(Saved data entries)
=-=-=-=-=

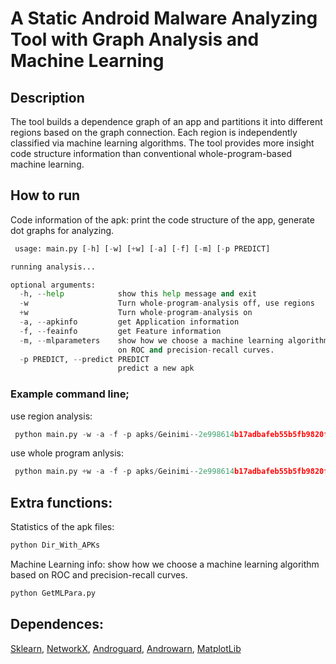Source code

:# A Static Android Malware Analyzing Tool with Graph Analysis and Machine Learning

## Description
The tool builds a dependence graph of an app and partitions it into different regions based on the graph connection.
Each region is independently classified via machine learning algorithms. The tool provides more insight code structure information than conventional whole-program-based machine learning.


## How to run
Code information of the apk: print the code structure of the app, generate dot graphs for analyzing. 
```python
 usage: main.py [-h] [-w] [+w] [-a] [-f] [-m] [-p PREDICT]

running analysis...

optional arguments:
  -h, --help            show this help message and exit
  -w                    Turn whole-program-analysis off, use regions
  +w                    Turn whole-program-analysis on
  -a, --apkinfo         get Application information
  -f, --feainfo         get Feature information
  -m, --mlparameters    show how we choose a machine learning algorithm based
                        on ROC and precision-recall curves.
  -p PREDICT, --predict PREDICT
                        predict a new apk
```


### Example command line;

use region analysis:
```python
 python main.py -w -a -f -p apks/Geinimi--2e998614b17adbafeb55b5fb9820f63aec5ce8b4.apk 
```

use whole program anlysis:
```python
 python main.py +w -a -f -p apks/Geinimi--2e998614b17adbafeb55b5fb9820f63aec5ce8b4.apk 
```
## Extra functions:

Statistics of the apk files:
```python
python Dir_With_APKs
```
Machine Learning info: show how we choose a machine learning algorithm based on ROC and precision-recall curves.
```python 
python GetMLPara.py
```

## Dependences:

[Sklearn](http://scikit-learn.org/stable/), [NetworkX](https://networkx.github.io/),
[Androguard](https://github.com/androguard), [Androwarn](https://github.com/maaaaz/androwarn),
[MatplotLib](http://matplotlib.org/)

=-=-=-=-=

What is expected: Please repeat each line above exactly as it appears, but omit the pictures.

Result:
Source code

:# A Static Android Malware Analyzing Tool with Graph Analysis and Machine Learning

## Description
The tool builds a dependence graph of an app and partitions it into different regions based on the graph connection.
Each region is independently classified via machine learning algorithms. The tool provides more insight code structure information than conventional whole-program-based machine learning.


## How to run
Code information of the apk: print the code structure of the app, generate dot graphs for analyzing. 
```python
 usage: main.py [-h] [-w] [+w] [-a] [-f] [-m] [-p PREDICT]

running analysis...

optional arguments:
  -h, --help            show this help message and exit
  -w                    Turn whole-program-analysis off, use regions
  +w                    Turn whole-program-analysis on
  -a, --apkinfo         get Application information
  -f, --feainfo         get Feature information
  -m, --mlparameters    show how we choose a machine learning algorithm based
                        on ROC and precision-recall curves.
  -p PREDICT, --predict PREDICT
                        predict a new apk
```


### Example command line;

use region analysis:
```python
 python main.py -w -a -f -p apks/Geinimi--2e998614b17adbafeb55b5fb9820f63aec5ce8b4.apk 
```

use whole program anlysis:
```python
 python main.py +w -a -f -p apks/Geinimi--2e998614b17adbafeb55b5fb9820f63aec5ce8b4.apk 
```
## Extra functions:

Statistics of the apk files:
```python
python Dir_With_APKs
```
Machine Learning info: show how we choose a machine learning algorithm based on ROC and precision-recall curves.
```python 
python GetMLPara.py
```

## Dependences:

[Sklearn](http://scikit-learn.org/stable/), [NetworkX](https://networkx.github.io/),
[Androguard](https://github.com/androguard), [Androwarn](https://github.com/maaaaz/androwarn),
[MatplotLib](http://matplotlib.org/)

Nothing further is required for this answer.